O esquecimento das figuras femininas no coco de roda da Paraíba tem data de validade. Nos dias atuais, houve um aumento relevante em relação ao número de mulheres que regem os grupos tradicionais do coco de roda paraibano, mas é inegável que ainda temos muita luta pela frente.
É importante trazer nomes de lideranças femininas que foram fundamentais para quebrar o tabu da mulher no coco de roda. Sem essas mulheres, talvez, eu e outras mulheres não teriam a possibilidade de tocar os instrumentos do coco de roda e brincar nas comunidades.

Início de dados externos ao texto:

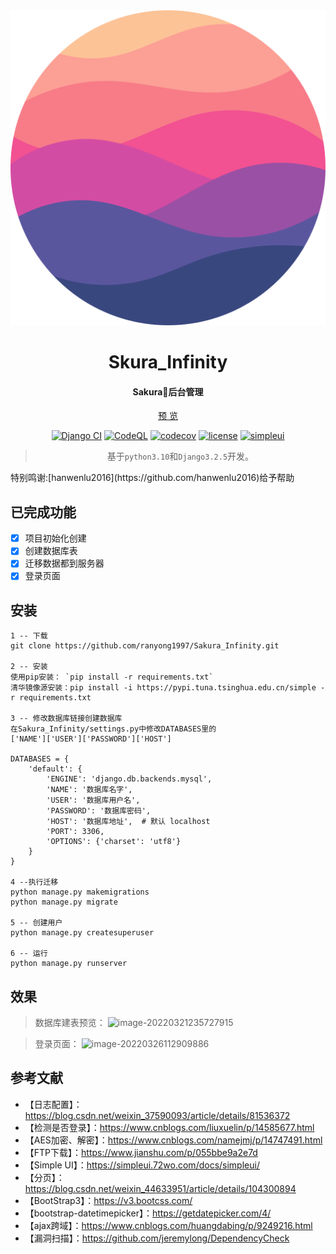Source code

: <div align="center">
<br/>
<br/>
<img src="static/assets/images/realm.svg" width="auto" style="margin-top:30px;"/>
  <h1 align="center">
    Skura_Infinity
  </h1>
  <h4 align="center">
    Sakura🌸后台管理
  </h4> 

  [预 览](http://layui.pearadmin.com)    
</div>

<div align="center">

[![Django CI](https://github.com/liangliangyy/DjangoBlog/actions/workflows/django.yml/badge.svg)](https://github.com/liangliangyy/DjangoBlog/actions/workflows/django.yml) [![CodeQL](https://github.com/liangliangyy/DjangoBlog/actions/workflows/codeql-analysis.yml/badge.svg)](https://github.com/liangliangyy/DjangoBlog/actions/workflows/codeql-analysis.yml) [![codecov](https://codecov.io/gh/liangliangyy/DjangoBlog/branch/master/graph/badge.svg)](https://codecov.io/gh/liangliangyy/DjangoBlog)  [![license](https://img.shields.io/github/license/liangliangyy/djangoblog.svg)]() [![simpleui](https://img.shields.io/badge/developing%20with-Simpleui-2077ff.svg)](https://github.com/newpanjing/simpleui)

>基于`python3.10`和`Django3.2.5`开发。

</div>
特别鸣谢:[hanwenlu2016](https://github.com/hanwenlu2016)给予帮助

## 已完成功能
- [x] 项目初始化创建
- [x] 创建数据库表
- [x] 迁移数据都到服务器
- [x] 登录页面

## 安装
```git
1 -- 下载
git clone https://github.com/ranyong1997/Sakura_Infinity.git

2 -- 安装
使用pip安装： `pip install -r requirements.txt`
清华镜像源安装：pip install -i https://pypi.tuna.tsinghua.edu.cn/simple -r requirements.txt

3 -- 修改数据库链接创建数据库
在Sakura_Infinity/settings.py中修改DATABASES里的
['NAME']['USER']['PASSWORD']['HOST']

DATABASES = {
    'default': {
        'ENGINE': 'django.db.backends.mysql',
        'NAME': '数据库名字',
        'USER': '数据库用户名',
        'PASSWORD': '数据库密码',
        'HOST': '数据库地址',  # 默认 localhost
        'PORT': 3306,
        'OPTIONS': {'charset': 'utf8'}
    }
}

4 --执行迁移
python manage.py makemigrations
python manage.py migrate

5 -- 创建用户
python manage.py createsuperuser

6 -- 运行
python manage.py runserver
```
## 效果 
> 数据库建表预览：
![image-20220321235727915](https://gitee.com/ran_yong/mark-down-table-upload/raw/824fecdcc123da03f632ad05d4795b812d98b407/img/image-20220321235727915.png)

> 登录页面：
![image-20220326112909886](https://gitee.com/ran_yong/mark-down-table-upload/raw/824fecdcc123da03f632ad05d4795b812d98b407/img/image-20220326112909886.png)



## 参考文献
- 【日志配置】：https://blog.csdn.net/weixin_37590093/article/details/81536372
- 【检测是否登录】：https://www.cnblogs.com/liuxuelin/p/14585677.html
- 【AES加密、解密】：https://www.cnblogs.com/namejmj/p/14747491.html
- 【FTP下载】：https://www.jianshu.com/p/055bbe9a2e7d
- 【Simple UI】：https://simpleui.72wo.com/docs/simpleui/
- 【分页】：https://blog.csdn.net/weixin_44633951/article/details/104300894
- 【BootStrap3】：https://v3.bootcss.com/
- 【bootstrap-datetimepicker】：https://getdatepicker.com/4/
- 【ajax跨域】：https://www.cnblogs.com/huangdabing/p/9249216.html
- 【漏洞扫描】：https://github.com/jeremylong/DependencyCheck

Essas mulheres de espírito imenso e força transformadora são: A Mestra Dona Têca do Coco (Monte Castelo – Cabedelo/PB); Mestra Vó Mera (Rangel – João Pessoa/PB); Mestra Zezé (Jacumã – Conde/PB); Dona Nina (Várzea Nova – Santa Rita/PB) Odete de Pilar (Pilar/PB); Mestra Penha (Alagoa Grande/PB); Mestra Lenita, Mestra Ana e Mestra Lenira (Quilombo Ipiranga – Conde/PB); Mestra Tina (Bairro dos Novais – João Pessoa/PB); Mestra Dona Senhorinha (Barra de Camaratuba – Mataraca/PB); Mestra Zefinha de Muriçoca (Quilombo Guruji – Conde/PB); Mestra Dona Edite (Caiana dos Crioulos – Alagoa Grande/PB); Mestra Cida (Caiana dos Crioulos – Alagoa Grande/PB), Dona Nonô (Guaxinduba – Conde/PB) e tantas outras que precisamos descobrir, reconhecer e aplaudir!